> [Supplied information]
================

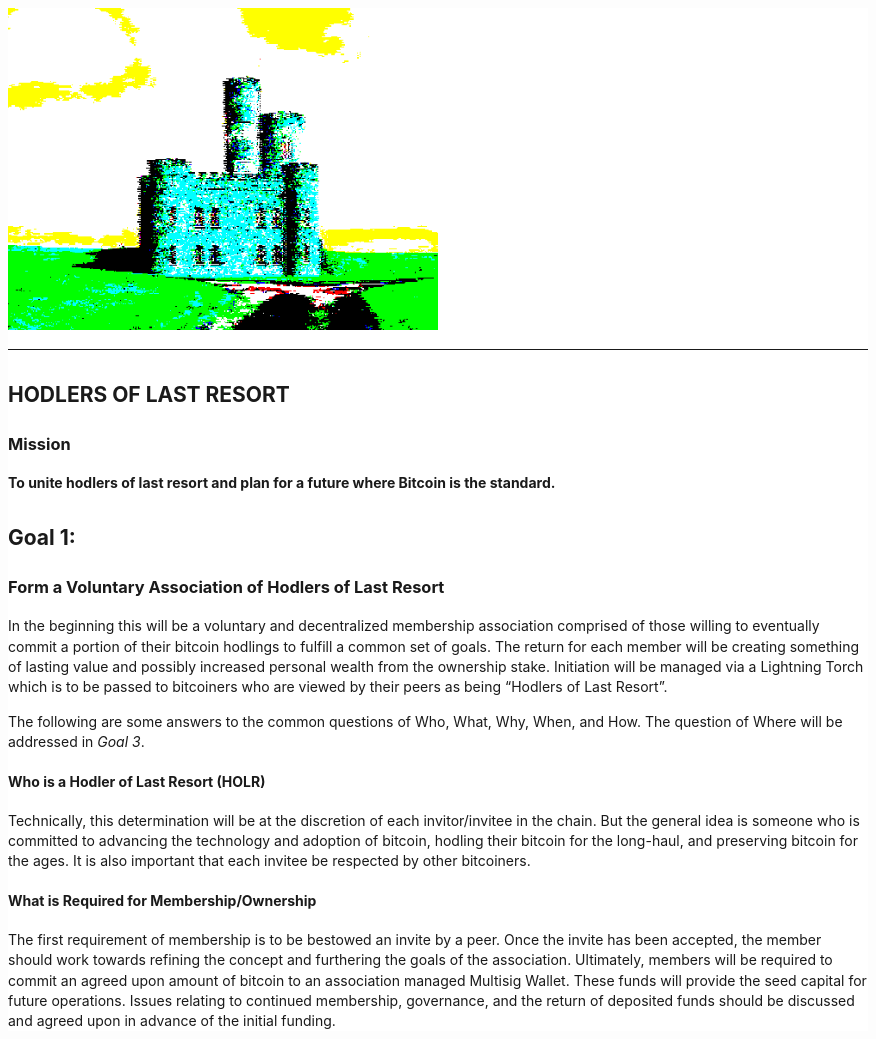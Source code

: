 ![glitch-art-studio-2.gif](/assets/images/2020/m10/615-1.png)

* * *

## HODLERS OF LAST RESORT

### Mission


**To unite hodlers of last resort and plan for a future where Bitcoin is the standard.**

## Goal 1:

### Form a Voluntary Association of Hodlers of Last Resort

In the beginning this will be a voluntary and decentralized membership association comprised of those willing to eventually commit a portion of their bitcoin hodlings to fulfill a common set of goals. The return for each member will be creating something of lasting value and possibly increased personal wealth from the ownership stake. Initiation will be managed via a Lightning Torch which is to be passed to bitcoiners who are viewed by their peers as being “Hodlers of Last Resort”. 

The following are some answers to the common questions of Who, What, Why, When, and How. The question of Where will be addressed in _Goal 3_.

#### Who is a Hodler of Last Resort (HOLR)

Technically, this determination will be at the discretion of each invitor/invitee in the chain. But the general idea is someone who is committed to advancing the technology and adoption of bitcoin, hodling their bitcoin for the long-haul, and preserving bitcoin for the ages. It is also important that each invitee be respected by other bitcoiners.

#### What is Required for Membership/Ownership

The first requirement of membership is to be bestowed an invite by a peer. Once the invite has been accepted, the member should work towards refining the concept and furthering the goals of the association. Ultimately, members will be required to commit an agreed upon amount of bitcoin to an association managed Multisig Wallet. These funds will provide the seed capital for future operations. Issues relating to continued membership, governance, and the return of deposited funds should be discussed and agreed upon in advance of the initial funding.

================

> [Required action] Above are the records. Copy the lines beginning at the one that has "The following are" and ending with the one that has "#### Who is a Hodler of Last Resort (HOLR)", unchanged.

> [Answer space]
The following are some answers to the common questions of Who, What, Why, When, and How. The question of Where will be addressed in _Goal 3_.

#### Who is a Hodler of Last Resort (HOLR)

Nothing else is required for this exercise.